Certes : ce n’est parce qu’on a tout qu’on est heureux. Beigbeder a souffert comme tout le monde. Mais de là à se poser en victime comme il le fait dans Confessions d’un hétérosexuel légèrement dépassé, il y a une marge.

Ce nouveau livre (son 16e) commence par une scène de désolation. Pendant la nuit, sa demeure a été taguée par des féministes en colère. On lui en veut d’avoir signé une pétition contre la pénalisation des clients de prostituées. Cette agression sert de point de départ à un long plaidoyer pour la défense du mâle blanc de 60 ans – ce qu’il est –, une « espèce » qui n’a pas trop la cote aujourd’hui.

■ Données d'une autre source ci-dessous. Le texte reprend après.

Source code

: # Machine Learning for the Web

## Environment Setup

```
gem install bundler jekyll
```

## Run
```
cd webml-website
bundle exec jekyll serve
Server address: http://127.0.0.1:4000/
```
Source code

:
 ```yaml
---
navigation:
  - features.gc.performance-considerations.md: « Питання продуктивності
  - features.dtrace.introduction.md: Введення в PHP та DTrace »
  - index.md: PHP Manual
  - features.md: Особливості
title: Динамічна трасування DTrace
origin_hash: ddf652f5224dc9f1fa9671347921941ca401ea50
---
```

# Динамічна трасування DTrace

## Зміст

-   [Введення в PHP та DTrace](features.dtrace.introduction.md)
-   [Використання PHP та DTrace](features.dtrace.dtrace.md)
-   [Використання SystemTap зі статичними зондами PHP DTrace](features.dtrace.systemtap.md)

Beigbeder est un homme intelligent, sensible, fin. Son essai n’est pas un manifeste masculiniste au sens strict. Il dénonce Harvey Weinstein, regrette son amitié avec le pédophile Gabriel Matzneff, se dit foncièrement solidaire du mouvement #metoo. Mais il refuse de porter le chapeau pour les erreurs des autres. Refuse de s’excuser pour son âge. Pour sa couleur de peau. Pour son orientation sexuelle normative. Et, en fin de compte, pour tous les privilèges qui viennent avec.

Son point de vue se défend. Il se sait « légèrement dépassé » et l’assume. Cet aveu lui permet de réfléchir sur sa place dans le monde.

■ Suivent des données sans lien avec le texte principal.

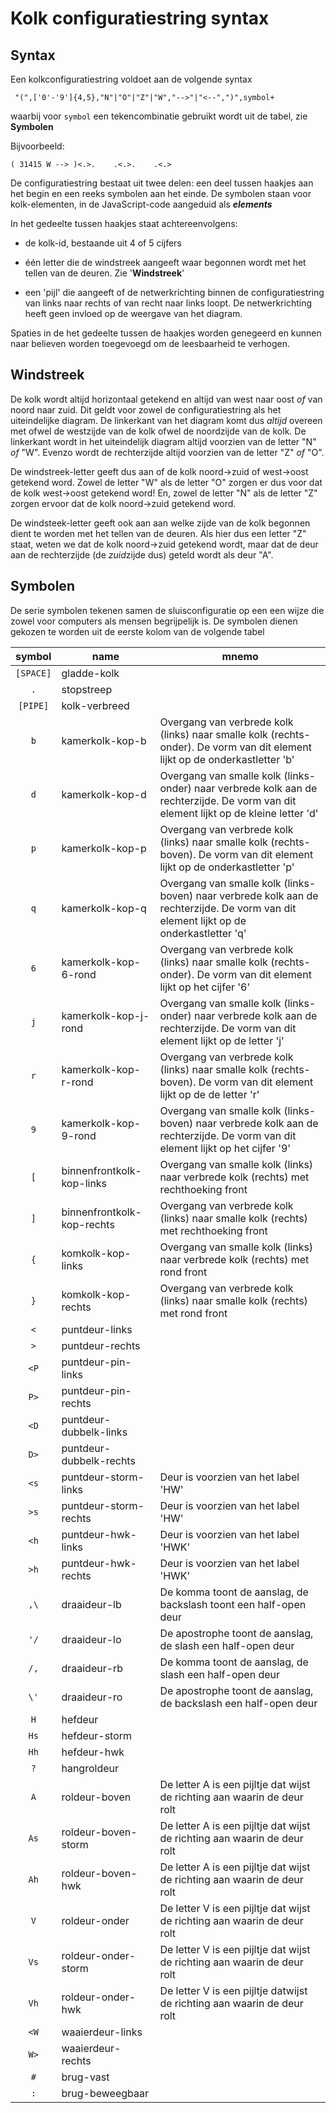 # Kolk configuratiestring syntax

## Syntax

Een kolkconfiguratiestring voldoet aan de volgende syntax
```
 "(",['0'-'9']{4,5},"N"|"O"|"Z"|"W","-->"|"<--",")",symbol+
```

waarbij voor `symbol` een tekencombinatie gebruikt wordt uit de tabel, zie **Symbolen**

Bijvoorbeeld:

```
( 31415 W --> )<.>.    .<.>.    .<.>
```

De configuratiestring bestaat uit twee delen: een deel tussen haakjes aan het begin en een reeks
symbolen aan het einde. De symbolen staan voor kolk-elementen, in de JavaScript-code aangeduid als 
_**elements**_

In het gedeelte tussen haakjes staat achtereenvolgens:

* de kolk-id, bestaande uit 4 of 5 cijfers

* één letter die de windstreek aangeeft waar begonnen wordt met het tellen van de deuren. Zie '**Windstreek**'

* een 'pijl' die aangeeft of de netwerkrichting binnen de configuratiestring van links naar rechts
  of van recht naar links loopt. De netwerkrichting heeft geen invloed op de weergave van het diagram.

Spaties in de het gedeelte tussen de haakjes worden genegeerd en kunnen naar believen worden toegevoegd om
de leesbaarheid te verhogen.

## Windstreek

De kolk wordt altijd horizontaal getekend en altijd van west naar oost _of_ van noord naar zuid. Dit geldt voor
zowel  de configuratiestring als  het uiteindelijke diagram. De linkerkant van het diagram komt dus _altijd_ 
overeen met ofwel de westzijde van de kolk ofwel de noordzijde van de kolk. De linkerkant wordt in het uiteindelijk 
diagram altijd voorzien van de letter "N" _of_ "W". Evenzo wordt de rechterzijde altijd voorzien van de 
letter "Z" _of_ "O". 

De windstreek-letter geeft dus aan of de kolk noord→zuid of west→oost getekend word. Zowel de letter "W" als de 
letter "O" zorgen er dus voor dat de kolk west→oost getekend word! En, zowel de letter "N" als de letter "Z" zorgen
ervoor dat de kolk noord→zuid getekend word.

De windsteek-letter geeft ook aan aan welke  zijde van de kolk begonnen dient te worden met het
tellen van de deuren. Als hier dus een letter "Z" staat, weten we dat de kolk noord→zuid getekend wordt, maar
dat de deur aan de rechterzijde (de *zuid*zijde dus) geteld wordt als deur "A".

## Symbolen

De serie symbolen tekenen samen de sluisconfiguratie op een een wijze die zowel voor computers als mensen
begrijpelijk is. De symbolen dienen gekozen te worden uit de eerste kolom van de volgende tabel

| symbol | name            | mnemo 
| :---:    | ---             | --- 
| `[SPACE]`  | gladde-kolk                    |                                                                                                                                         |
| `.`        | stopstreep                     |                                                                                                                                         |
| `[PIPE]`   | kolk-verbreed                  |                                                                                                                                         |
| `b`        | kamerkolk-kop-b                | Overgang van verbrede kolk (links) naar smalle kolk (rechts-onder). De vorm van dit element lijkt op de onderkastletter 'b'             |
| `d`        | kamerkolk-kop-d                | Overgang van smalle kolk (links-onder) naar verbrede kolk aan de rechterzijde. De vorm van dit element lijkt op de kleine letter 'd'    |
| `p`        | kamerkolk-kop-p                | Overgang van verbrede kolk (links) naar smalle kolk (rechts-boven). De vorm van dit element lijkt op de onderkastletter 'p'             |
| `q`        | kamerkolk-kop-q                | Overgang van smalle kolk (links-boven) naar verbrede kolk aan de rechterzijde. De vorm van dit element lijkt op de onderkastletter 'q'  |
| `6`        | kamerkolk-kop-6-rond           | Overgang van verbrede kolk (links) naar smalle kolk (rechts-onder). De vorm van dit element lijkt op het cijfer '6'                     |
| `j`        | kamerkolk-kop-j-rond           | Overgang van smalle kolk (links-onder) naar verbrede kolk aan de rechterzijde. De vorm van dit element lijkt op  de letter 'j'          |
| `r`        | kamerkolk-kop-r-rond           | Overgang van verbrede kolk (links) naar smalle kolk (rechts-boven). De vorm van dit element lijkt op de  de letter 'r'                  |
| `9`        | kamerkolk-kop-9-rond           | Overgang van smalle kolk (links-boven) naar verbrede kolk aan de rechterzijde. De vorm van dit element lijkt op het cijfer '9'          |
| `[`        | binnenfrontkolk-kop-links      | Overgang van smalle kolk (links) naar verbrede kolk (rechts) met rechthoeking front                                                     |
| `]`        | binnenfrontkolk-kop-rechts     | Overgang van verbrede kolk (links) naar smalle kolk (rechts) met rechthoeking front                                                     |
| `{`        | komkolk-kop-links              | Overgang van smalle kolk (links) naar verbrede kolk (rechts) met rond front                                                             |
| `}`        | komkolk-kop-rechts             | Overgang van verbrede kolk (links) naar smalle kolk (rechts) met rond front                                                             |
| `<`        | puntdeur-links                 |                                                                                                                                         |
| `>`        | puntdeur-rechts                |                                                                                                                                         |
| `<P`       | puntdeur-pin-links             |                                                                                                                                         |
| `P>`       | puntdeur-pin-rechts            |                                                                                                                                         |
| `<D`       | puntdeur-dubbelk-links         |                                                                                                                                         |
| `D>`       | puntdeur-dubbelk-rechts        |                                                                                                                                         |
| `<s`       | puntdeur-storm-links           | Deur is voorzien van het label 'HW'                                                                                                     |
| `>s`       | puntdeur-storm-rechts          | Deur is voorzien van het label 'HW'                                                                                                     |
| `<h`       | puntdeur-hwk-links             | Deur is voorzien van het label 'HWK'                                                                                                    |
| `>h`       | puntdeur-hwk-rechts            | Deur is voorzien van het label 'HWK'                                                                                                    |
| `,\`       | draaideur-lb                   | De komma toont de aanslag, de backslash toont een half-open deur                                                                        |
| `'/`       | draaideur-lo                   | De apostrophe toont de aanslag, de slash een half-open deur                                                                             |
| `/,`       | draaideur-rb                   | De komma toont de aanslag, de slash een half-open deur                                                                                  |
| `\'`       | draaideur-ro                   | De apostrophe toont de aanslag, de backslash een half-open deur                                                                         |
| `H`        | hefdeur                        |                                                                                                                                         |
| `Hs`       | hefdeur-storm                  |                                                                                                                                         |
| `Hh`       | hefdeur-hwk                    |                                                                                                                                         |
| `?`        | hangroldeur                    |                                                                                                                                         |
| `A`        | roldeur-boven                  | De letter A is een pijltje dat wijst de richting aan waarin de deur rolt                                                                |
| `As`       | roldeur-boven-storm            | De letter A is een pijltje dat wijst de richting aan waarin de deur rolt                                                                |
| `Ah`       | roldeur-boven-hwk              | De letter A is een pijltje dat wijst de richting aan waarin de deur rolt                                                                |
| `V`        | roldeur-onder                  | De letter V is een pijltje dat wijst de richting aan waarin de deur rolt                                                                |
| `Vs`       | roldeur-onder-storm            | De letter V is een pijltje dat wijst de richting aan waarin de deur rolt                                                                |
| `Vh`       | roldeur-onder-hwk              | De letter V is een pijltje datwijst de richting aan waarin de deur rolt                                                                 |
| `<W`       | waaierdeur-links               |                                                                                                                                         |
| `W>`       | waaierdeur-rechts              |                                                                                                                                         |
| `#`        | brug-vast                      |                                                                                                                                         |
| `:`        | brug-beweegbaar                |                                                                                                                                         |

Mais sa démarche est moins convaincante.

Un chapitre est consacré à sa désintox. Beigbeder était connu comme un noceur coké. Il s’est rangé, grand bien lui fasse. On est plus perplexe quand il raconte ses séjours quasi initiatiques dans un monastère et dans un régiment d’infanterie. Est-ce dans l’armée et l’Église, deux institutions historiquement colonialistes, que Frédéric Beigbeder cherche à se mettre à jour ?

La dernière partie, consacrée au désir masculin, est la goutte (de sperme) de trop. Il est temps, selon lui, d’en finir avec le discours « hétérophobe » ambiant, qu’il assimile à une forme de racisme néo-féministe. Il admet que le mâle blanc hétéro ne pense qu’au cul. Il s’en excuse. Mais que voulez-vous, ce n’est pas de sa faute ! Ce « désir effrayant » est une fatalité avec laquelle hommes et femmes doivent malheureusement composer, pour le meilleur et pour le pire...

On sait le talent de Beigbeder pour la provocation. Si le bouquin se voulait ironique au 14e degré, nos excuses.

Dans le cas contraire, on est dubitatif. En partie constitué de textes déjà publiés, Confessions... creuse en surface. L’auteur admet son décalage avec le monde actuel, mais ne semble pas pressé d’y remédier, revendiquant plutôt son conservatisme catho et ses travers bien ancrés. « J’étais un jeune con, je suis un vieux con », répète-t-il ad nauseam.

Cette « confession » l’aidera-t-il à sauver son âme ? On peut comprendre, en tous les cas, pourquoi il soulève l’ire des féministes en France. Des séances de signatures ont été perturbées par des manifestations. On avait préféré son brillant Barrage contre l’Atlantique paru l’an dernier, une vraie réussite littéraire.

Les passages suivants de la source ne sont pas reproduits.